→ **Problem to solve**:
Below are some records. Print exactly the lines between the one holding "(simulate + DRY_RUN)" and the one holding "install -m 600", inclusive, and nothing else.

→ **The data**:
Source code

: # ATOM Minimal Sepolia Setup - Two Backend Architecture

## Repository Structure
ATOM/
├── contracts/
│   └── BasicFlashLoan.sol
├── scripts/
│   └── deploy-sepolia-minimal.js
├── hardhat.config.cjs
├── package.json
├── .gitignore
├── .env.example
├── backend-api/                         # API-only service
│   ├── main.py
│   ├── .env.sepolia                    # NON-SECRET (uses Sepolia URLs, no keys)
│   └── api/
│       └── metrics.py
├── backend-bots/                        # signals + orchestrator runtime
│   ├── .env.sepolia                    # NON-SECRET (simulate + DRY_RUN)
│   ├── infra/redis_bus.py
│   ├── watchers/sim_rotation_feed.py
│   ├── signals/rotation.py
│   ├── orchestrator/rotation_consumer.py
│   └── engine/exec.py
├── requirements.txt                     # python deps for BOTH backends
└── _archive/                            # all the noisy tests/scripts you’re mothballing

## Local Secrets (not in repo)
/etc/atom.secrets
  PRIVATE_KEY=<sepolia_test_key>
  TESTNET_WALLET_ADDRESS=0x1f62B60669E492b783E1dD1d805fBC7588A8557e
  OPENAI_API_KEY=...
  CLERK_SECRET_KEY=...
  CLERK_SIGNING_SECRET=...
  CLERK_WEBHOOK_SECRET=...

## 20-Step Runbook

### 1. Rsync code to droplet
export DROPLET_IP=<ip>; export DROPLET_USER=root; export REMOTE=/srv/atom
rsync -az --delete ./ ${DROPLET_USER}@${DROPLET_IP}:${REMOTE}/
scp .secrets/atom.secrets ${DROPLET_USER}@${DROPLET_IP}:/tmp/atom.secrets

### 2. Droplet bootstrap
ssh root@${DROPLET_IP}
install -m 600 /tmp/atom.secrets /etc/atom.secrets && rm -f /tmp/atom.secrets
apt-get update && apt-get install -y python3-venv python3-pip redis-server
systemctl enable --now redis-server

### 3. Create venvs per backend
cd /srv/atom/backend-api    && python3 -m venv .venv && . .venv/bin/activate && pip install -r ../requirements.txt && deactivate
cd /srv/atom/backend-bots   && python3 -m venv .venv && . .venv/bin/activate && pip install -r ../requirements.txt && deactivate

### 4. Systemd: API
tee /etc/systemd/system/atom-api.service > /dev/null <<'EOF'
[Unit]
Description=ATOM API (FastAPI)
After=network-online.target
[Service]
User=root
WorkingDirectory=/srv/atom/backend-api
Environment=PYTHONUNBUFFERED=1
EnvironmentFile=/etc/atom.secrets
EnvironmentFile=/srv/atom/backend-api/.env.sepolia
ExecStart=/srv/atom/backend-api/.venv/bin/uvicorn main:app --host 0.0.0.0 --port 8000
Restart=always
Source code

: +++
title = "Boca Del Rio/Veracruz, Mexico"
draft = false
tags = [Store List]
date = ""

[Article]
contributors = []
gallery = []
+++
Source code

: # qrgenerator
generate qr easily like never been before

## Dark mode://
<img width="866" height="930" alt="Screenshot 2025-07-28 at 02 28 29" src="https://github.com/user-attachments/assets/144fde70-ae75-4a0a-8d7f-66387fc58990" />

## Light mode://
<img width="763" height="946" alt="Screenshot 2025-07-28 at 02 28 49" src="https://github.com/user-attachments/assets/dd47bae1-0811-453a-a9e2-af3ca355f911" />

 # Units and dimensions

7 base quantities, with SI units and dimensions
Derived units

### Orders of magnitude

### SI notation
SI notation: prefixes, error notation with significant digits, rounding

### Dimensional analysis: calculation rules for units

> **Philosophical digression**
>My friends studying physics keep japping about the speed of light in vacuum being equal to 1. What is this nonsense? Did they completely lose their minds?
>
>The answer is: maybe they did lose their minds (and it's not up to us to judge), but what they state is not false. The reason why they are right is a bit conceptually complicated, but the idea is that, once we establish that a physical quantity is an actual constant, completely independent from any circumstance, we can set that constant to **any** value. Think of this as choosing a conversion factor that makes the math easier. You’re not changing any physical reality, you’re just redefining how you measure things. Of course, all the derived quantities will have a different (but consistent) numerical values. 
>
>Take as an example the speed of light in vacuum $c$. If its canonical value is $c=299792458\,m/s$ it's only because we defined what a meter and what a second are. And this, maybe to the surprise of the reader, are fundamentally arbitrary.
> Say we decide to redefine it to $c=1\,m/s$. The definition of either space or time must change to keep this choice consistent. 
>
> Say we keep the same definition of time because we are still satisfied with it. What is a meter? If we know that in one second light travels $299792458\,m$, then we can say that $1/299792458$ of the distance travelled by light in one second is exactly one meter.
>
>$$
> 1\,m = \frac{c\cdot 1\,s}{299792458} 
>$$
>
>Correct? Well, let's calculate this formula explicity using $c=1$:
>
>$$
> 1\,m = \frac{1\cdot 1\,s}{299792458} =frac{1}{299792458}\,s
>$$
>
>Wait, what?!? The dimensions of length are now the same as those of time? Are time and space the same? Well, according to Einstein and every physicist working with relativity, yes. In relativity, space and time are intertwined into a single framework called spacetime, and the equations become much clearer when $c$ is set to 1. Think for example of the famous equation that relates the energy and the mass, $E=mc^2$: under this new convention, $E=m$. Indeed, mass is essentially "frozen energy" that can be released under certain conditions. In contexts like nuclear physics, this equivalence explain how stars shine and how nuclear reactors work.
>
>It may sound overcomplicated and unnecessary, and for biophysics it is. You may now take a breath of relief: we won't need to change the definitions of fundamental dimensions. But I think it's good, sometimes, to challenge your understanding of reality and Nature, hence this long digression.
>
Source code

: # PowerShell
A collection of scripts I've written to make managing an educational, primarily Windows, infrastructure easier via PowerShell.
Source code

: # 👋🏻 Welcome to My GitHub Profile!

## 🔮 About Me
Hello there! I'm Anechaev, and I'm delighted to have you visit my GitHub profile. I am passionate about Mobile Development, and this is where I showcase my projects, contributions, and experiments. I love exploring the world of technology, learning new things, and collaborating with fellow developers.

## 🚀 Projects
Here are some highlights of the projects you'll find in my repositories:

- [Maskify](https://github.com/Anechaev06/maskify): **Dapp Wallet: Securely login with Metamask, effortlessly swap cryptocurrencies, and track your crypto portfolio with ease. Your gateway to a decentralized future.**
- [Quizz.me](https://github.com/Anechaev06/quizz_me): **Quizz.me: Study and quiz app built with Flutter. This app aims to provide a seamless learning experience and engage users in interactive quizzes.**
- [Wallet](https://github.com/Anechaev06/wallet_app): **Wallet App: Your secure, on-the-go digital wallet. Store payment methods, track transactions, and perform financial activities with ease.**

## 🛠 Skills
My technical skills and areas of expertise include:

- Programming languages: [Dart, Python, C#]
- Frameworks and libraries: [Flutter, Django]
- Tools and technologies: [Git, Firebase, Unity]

→ **Task result**:
│   ├── .env.sepolia                    # NON-SECRET (simulate + DRY_RUN)
│   ├── infra/redis_bus.py
│   ├── watchers/sim_rotation_feed.py
│   ├── signals/rotation.py
│   ├── orchestrator/rotation_consumer.py
│   └── engine/exec.py
├── requirements.txt                     # python deps for BOTH backends
└── _archive/                            # all the noisy tests/scripts you’re mothballing

## Local Secrets (not in repo)
/etc/atom.secrets
  PRIVATE_KEY=<sepolia_test_key>
  TESTNET_WALLET_ADDRESS=0x1f62B60669E492b783E1dD1d805fBC7588A8557e
  OPENAI_API_KEY=...
  CLERK_SECRET_KEY=...
  CLERK_SIGNING_SECRET=...
  CLERK_WEBHOOK_SECRET=...

## 20-Step Runbook

### 1. Rsync code to droplet
export DROPLET_IP=<ip>; export DROPLET_USER=root; export REMOTE=/srv/atom
rsync -az --delete ./ ${DROPLET_USER}@${DROPLET_IP}:${REMOTE}/
scp .secrets/atom.secrets ${DROPLET_USER}@${DROPLET_IP}:/tmp/atom.secrets

### 2. Droplet bootstrap
ssh root@${DROPLET_IP}
install -m 600 /tmp/atom.secrets /etc/atom.secrets && rm -f /tmp/atom.secrets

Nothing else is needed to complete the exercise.